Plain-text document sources
= Beginning of Section =

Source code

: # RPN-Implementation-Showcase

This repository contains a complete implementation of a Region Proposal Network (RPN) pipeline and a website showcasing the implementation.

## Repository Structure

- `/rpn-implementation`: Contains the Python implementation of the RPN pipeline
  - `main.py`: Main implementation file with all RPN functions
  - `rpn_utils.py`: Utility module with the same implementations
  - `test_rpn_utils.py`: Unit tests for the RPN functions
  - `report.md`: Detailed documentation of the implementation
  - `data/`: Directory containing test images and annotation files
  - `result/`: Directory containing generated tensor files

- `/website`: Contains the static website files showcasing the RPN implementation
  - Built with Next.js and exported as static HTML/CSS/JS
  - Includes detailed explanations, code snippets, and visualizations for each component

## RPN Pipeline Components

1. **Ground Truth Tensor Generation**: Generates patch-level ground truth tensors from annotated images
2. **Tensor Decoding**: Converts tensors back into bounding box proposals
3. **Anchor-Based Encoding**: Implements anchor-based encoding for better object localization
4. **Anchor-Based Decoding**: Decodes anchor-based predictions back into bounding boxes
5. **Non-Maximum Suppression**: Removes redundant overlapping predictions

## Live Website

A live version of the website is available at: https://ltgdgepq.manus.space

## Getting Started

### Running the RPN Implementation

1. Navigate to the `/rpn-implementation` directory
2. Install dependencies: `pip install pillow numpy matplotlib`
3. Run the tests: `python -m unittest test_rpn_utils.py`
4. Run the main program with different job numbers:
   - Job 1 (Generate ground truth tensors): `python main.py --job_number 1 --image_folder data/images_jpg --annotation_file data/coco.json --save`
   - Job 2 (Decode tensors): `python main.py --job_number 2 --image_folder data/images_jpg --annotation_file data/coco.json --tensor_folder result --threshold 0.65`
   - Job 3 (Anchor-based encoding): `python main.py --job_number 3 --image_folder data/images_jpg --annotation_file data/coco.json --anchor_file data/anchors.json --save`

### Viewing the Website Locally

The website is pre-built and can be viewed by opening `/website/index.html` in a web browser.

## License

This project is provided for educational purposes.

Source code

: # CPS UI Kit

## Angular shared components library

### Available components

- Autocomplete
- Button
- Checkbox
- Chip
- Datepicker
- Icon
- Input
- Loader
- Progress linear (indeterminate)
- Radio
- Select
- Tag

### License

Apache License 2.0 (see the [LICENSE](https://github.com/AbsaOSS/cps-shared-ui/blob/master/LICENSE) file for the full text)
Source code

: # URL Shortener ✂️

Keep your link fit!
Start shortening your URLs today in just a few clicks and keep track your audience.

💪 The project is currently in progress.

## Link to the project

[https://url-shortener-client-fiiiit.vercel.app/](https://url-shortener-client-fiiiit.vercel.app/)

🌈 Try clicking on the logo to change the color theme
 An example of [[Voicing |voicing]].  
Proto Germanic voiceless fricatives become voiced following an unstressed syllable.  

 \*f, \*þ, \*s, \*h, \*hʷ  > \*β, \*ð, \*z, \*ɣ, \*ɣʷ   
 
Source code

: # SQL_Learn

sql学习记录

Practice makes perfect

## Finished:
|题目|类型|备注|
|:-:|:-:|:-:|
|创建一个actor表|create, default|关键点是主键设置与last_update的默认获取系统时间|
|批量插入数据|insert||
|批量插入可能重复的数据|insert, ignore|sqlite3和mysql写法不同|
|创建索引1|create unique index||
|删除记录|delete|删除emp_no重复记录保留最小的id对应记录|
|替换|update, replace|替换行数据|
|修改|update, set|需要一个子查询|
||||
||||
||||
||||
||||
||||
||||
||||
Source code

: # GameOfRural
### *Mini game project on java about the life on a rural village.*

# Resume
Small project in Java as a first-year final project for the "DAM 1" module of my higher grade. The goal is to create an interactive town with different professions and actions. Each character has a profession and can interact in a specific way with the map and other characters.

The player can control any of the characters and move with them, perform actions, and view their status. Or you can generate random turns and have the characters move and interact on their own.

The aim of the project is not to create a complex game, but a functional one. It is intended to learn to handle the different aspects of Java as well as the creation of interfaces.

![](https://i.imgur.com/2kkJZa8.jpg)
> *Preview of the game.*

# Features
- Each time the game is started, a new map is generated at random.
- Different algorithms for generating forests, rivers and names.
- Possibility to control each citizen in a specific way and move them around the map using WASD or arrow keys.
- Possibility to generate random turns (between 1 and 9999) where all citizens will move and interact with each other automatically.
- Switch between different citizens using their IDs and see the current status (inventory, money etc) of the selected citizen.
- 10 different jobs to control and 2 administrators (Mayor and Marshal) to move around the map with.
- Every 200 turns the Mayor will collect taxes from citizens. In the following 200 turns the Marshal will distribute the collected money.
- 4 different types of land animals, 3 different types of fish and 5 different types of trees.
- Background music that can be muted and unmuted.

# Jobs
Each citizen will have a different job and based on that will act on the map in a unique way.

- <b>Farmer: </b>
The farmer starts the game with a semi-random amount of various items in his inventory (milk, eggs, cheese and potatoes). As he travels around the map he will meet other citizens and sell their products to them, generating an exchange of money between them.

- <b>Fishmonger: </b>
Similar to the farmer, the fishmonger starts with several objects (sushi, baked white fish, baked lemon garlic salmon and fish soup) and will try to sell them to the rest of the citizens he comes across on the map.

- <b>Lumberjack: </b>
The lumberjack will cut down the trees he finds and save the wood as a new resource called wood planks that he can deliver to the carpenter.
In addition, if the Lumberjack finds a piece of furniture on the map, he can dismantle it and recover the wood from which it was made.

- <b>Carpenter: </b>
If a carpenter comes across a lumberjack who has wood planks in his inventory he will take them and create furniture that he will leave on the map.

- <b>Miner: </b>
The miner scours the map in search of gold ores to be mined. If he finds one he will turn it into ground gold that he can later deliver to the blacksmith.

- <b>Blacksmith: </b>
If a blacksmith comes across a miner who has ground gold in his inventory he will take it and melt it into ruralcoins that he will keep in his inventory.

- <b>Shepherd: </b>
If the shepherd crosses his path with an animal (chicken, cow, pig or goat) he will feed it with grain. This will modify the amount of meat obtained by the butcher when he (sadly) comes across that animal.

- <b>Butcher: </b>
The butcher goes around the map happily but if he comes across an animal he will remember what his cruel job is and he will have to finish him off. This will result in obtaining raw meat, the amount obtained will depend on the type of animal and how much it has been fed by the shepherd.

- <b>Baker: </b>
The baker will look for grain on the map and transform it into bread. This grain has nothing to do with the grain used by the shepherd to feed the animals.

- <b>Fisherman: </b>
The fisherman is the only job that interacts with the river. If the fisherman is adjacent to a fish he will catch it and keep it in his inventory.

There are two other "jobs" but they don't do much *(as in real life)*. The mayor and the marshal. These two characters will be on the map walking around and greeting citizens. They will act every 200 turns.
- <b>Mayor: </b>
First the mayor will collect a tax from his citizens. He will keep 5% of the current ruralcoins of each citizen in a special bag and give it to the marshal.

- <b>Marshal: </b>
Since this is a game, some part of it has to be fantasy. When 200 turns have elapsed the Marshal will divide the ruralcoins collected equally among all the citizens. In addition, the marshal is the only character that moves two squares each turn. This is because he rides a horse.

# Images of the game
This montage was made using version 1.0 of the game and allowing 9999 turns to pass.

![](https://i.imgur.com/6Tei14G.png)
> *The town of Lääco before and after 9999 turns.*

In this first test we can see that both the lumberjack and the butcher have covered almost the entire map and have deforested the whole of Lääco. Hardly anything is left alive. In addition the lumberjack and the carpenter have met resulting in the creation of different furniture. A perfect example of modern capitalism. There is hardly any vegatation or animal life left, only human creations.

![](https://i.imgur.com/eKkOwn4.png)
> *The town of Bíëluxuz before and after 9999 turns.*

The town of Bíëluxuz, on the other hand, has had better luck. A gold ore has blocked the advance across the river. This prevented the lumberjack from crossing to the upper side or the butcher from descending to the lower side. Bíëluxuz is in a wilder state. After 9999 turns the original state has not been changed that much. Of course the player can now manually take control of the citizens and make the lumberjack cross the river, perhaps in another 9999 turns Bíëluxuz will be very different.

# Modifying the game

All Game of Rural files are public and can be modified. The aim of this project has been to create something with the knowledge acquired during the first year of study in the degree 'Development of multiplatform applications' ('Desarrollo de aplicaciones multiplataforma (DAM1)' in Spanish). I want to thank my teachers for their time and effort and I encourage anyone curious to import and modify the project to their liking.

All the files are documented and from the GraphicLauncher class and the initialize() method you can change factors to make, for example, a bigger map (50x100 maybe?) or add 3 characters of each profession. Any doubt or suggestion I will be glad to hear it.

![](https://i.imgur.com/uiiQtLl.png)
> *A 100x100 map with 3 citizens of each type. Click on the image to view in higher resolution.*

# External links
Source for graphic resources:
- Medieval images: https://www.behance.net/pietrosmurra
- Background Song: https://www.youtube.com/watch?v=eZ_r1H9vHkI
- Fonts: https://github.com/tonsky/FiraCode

= End of Section =

_DIRECTIONS_: Both the first line of the records above and the line containing "## Repository Structure" are to be transcribed exactly, together with every line between them, and nothing else.

_EXERCISE RESPONSE_:
Source code

: # RPN-Implementation-Showcase

This repository contains a complete implementation of a Region Proposal Network (RPN) pipeline and a website showcasing the implementation.

## Repository Structure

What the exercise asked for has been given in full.